>>>>>

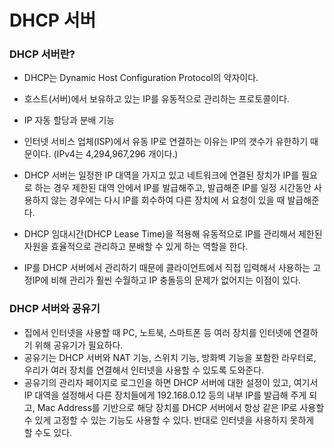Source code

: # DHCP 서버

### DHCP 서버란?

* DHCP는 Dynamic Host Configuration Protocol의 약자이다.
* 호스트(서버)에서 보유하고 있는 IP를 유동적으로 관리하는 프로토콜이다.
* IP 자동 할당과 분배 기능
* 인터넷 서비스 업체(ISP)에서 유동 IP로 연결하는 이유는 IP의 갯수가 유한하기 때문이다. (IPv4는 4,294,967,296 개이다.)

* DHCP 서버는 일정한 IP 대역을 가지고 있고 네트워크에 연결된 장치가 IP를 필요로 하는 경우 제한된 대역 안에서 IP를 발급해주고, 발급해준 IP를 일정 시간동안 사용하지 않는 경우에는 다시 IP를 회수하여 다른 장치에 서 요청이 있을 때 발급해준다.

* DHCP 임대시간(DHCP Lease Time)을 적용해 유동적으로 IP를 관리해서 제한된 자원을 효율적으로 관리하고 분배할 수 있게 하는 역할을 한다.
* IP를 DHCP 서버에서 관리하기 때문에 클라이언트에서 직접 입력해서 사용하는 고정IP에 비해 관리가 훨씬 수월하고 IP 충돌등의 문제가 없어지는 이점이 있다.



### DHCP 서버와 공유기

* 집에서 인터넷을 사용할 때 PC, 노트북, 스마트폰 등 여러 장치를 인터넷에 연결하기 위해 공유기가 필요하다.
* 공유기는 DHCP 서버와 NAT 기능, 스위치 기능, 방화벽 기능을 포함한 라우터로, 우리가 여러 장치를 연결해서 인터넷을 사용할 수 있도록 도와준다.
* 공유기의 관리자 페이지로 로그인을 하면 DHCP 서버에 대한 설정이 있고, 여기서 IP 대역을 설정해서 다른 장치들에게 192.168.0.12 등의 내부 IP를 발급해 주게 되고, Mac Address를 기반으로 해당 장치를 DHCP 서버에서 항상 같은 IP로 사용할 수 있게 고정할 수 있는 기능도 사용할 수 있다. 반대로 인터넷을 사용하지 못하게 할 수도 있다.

<<<<<
>>>>>

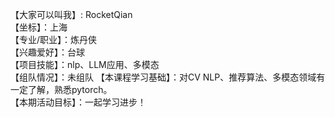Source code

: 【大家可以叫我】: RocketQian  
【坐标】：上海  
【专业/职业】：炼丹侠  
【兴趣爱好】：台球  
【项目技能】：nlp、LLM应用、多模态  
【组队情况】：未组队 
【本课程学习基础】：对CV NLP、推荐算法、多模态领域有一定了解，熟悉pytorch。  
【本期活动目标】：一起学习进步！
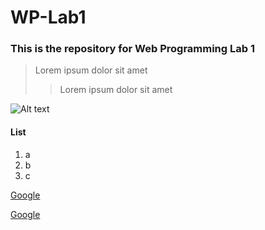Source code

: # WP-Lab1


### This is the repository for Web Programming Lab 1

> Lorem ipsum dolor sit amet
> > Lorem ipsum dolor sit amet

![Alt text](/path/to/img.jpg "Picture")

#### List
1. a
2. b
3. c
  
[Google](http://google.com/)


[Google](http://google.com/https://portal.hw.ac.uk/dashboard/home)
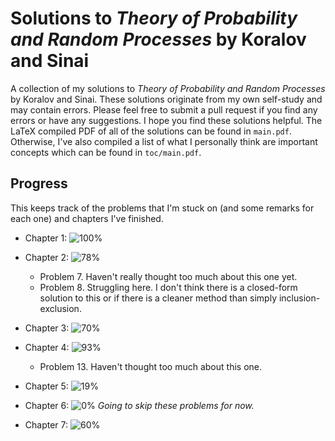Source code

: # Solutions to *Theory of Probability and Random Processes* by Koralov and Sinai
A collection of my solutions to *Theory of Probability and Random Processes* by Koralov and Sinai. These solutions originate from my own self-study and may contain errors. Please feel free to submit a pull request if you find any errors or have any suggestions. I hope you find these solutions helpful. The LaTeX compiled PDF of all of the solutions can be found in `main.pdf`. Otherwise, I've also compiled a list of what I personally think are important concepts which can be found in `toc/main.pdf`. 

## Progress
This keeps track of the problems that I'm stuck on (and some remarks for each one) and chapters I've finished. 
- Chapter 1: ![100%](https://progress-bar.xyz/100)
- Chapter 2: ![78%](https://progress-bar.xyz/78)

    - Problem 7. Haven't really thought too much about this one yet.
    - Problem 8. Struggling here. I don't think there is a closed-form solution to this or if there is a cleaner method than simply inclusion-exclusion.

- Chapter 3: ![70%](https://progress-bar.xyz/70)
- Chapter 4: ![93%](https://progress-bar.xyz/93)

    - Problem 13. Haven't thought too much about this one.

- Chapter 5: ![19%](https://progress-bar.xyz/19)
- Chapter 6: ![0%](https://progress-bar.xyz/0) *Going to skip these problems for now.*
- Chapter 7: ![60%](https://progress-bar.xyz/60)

<<<<<
>>>>>

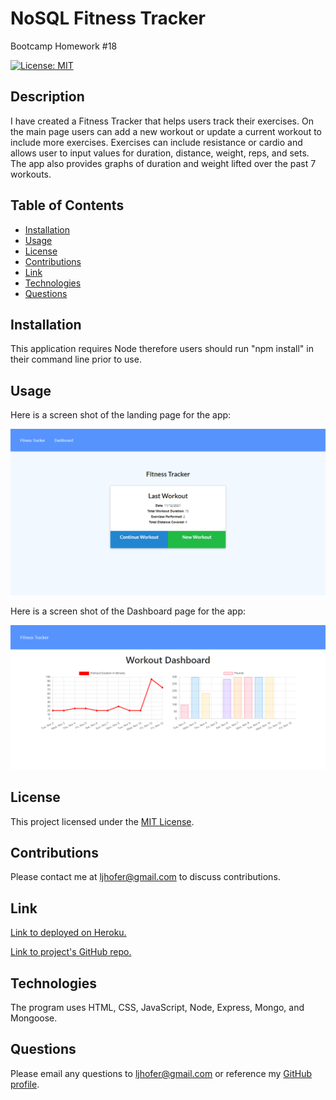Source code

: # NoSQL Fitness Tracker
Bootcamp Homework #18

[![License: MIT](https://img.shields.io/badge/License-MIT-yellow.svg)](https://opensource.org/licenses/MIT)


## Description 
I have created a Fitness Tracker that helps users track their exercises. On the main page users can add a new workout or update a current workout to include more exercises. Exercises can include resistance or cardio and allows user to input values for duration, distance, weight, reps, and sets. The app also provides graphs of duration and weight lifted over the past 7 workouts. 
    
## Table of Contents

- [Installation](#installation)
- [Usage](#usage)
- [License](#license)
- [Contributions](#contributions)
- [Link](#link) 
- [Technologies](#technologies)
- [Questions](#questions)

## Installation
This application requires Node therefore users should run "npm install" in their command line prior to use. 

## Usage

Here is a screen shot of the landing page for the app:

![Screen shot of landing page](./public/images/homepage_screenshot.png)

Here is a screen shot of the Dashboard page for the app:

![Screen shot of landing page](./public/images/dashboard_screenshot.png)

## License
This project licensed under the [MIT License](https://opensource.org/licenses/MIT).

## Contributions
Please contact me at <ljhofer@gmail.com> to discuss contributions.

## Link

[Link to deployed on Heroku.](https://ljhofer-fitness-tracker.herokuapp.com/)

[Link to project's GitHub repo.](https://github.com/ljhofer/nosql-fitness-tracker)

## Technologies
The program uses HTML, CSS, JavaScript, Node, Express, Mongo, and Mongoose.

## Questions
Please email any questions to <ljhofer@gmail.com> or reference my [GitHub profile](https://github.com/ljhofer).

<<<<<

* WHAT THIS TASK INVOLVES
If a line in the material above contains "dolor", show that line.

* ANSWER AREA
> Lorem ipsum dolor sit amet
> > Lorem ipsum dolor sit amet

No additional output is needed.